Bloom will be on hand to accept the SFJFF honor on July 18, the same night the festival screens “Hollywood Does Abortion.” Bloom is co-executive producer and a cast member of the documentary, which addresses this hot-button social issue. Spoiler alert: She’s pro-choice.

The hotter the button, the better for Bloom, who first drew widespread acclaim for “Crazy Ex-Girlfriend,” a TV series that earned multiple Emmys and Golden Globes, including two for Bloom, over its four-year run.

The show, which starred Bloom as the mishegas-begotten Rebecca, infused a girl-meets-boy, girl-loses-boy premise with a girl-never-stops-pursuing-boy plot.
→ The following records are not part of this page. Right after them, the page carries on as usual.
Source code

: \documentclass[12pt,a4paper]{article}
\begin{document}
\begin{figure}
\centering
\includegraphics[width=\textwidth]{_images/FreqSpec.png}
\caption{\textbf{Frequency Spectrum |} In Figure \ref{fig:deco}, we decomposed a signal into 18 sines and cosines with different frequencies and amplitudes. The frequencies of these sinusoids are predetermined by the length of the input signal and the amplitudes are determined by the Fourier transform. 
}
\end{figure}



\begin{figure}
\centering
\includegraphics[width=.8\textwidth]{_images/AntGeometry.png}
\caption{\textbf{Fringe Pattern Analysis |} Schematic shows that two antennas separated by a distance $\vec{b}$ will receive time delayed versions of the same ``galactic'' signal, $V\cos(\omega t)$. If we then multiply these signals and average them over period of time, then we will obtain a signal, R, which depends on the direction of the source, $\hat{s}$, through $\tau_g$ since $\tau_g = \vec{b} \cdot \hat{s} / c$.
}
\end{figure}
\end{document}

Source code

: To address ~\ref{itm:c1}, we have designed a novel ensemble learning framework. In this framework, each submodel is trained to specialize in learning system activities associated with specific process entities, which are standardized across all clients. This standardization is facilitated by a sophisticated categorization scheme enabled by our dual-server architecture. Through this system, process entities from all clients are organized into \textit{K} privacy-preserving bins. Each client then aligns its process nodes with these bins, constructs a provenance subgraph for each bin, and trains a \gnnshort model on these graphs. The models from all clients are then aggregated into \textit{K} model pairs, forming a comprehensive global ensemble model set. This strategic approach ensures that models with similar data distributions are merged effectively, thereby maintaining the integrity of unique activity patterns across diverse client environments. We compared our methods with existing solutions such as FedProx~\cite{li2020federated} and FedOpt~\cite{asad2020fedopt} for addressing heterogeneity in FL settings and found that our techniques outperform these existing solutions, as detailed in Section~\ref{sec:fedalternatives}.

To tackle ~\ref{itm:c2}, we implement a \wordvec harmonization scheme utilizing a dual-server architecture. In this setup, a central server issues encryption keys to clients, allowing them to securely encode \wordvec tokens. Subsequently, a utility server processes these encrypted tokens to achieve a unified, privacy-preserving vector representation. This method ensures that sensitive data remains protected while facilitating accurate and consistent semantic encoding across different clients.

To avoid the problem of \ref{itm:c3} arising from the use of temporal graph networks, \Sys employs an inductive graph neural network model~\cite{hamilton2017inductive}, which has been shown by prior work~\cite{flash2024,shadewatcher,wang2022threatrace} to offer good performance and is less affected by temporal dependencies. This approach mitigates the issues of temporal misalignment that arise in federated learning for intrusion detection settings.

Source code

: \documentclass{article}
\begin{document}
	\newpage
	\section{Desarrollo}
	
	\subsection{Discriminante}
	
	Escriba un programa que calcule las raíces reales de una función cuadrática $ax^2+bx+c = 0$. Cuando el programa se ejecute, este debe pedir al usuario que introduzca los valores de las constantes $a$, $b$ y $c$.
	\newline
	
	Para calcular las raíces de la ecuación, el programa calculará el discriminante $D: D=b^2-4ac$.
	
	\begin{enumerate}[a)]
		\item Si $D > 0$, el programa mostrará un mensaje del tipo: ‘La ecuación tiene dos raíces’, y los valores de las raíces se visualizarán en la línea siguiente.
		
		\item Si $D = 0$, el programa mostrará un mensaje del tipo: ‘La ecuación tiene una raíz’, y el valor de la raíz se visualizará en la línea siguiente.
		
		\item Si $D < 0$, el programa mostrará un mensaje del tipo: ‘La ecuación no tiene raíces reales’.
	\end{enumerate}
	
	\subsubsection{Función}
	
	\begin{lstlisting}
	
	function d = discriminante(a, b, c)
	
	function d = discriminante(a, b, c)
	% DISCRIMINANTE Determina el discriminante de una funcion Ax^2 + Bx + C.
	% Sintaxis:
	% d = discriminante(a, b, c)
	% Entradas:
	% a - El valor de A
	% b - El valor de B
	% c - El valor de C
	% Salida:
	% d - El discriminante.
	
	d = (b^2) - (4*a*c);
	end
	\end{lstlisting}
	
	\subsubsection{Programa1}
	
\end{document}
Each episode featured wickedly droll musical numbers (all co-written by Bloom) and a generous helping of Jewish inside jokes. 

Who could forget Tovah Feldshuh as Rebecca’s verklempt mama, visiting her daughter in West Covina and singing the Fiddler-esque “Where’s the Bathroom.” (Sample lyric: “By the way, you’re looking healthy/And by “healthy” I mean “chunky”/I don’t mean that as an insult/I’m just stating it as fact/I see your eczema is back.”)

Funny and frothy as it was, “Crazy Ex-Girlfriend” did feature a serious abortion storyline in season 2, when the character of Paula (Rebecca’s bestie), who already had two much older children, chooses an abortion when she becomes pregnant and has zero regrets.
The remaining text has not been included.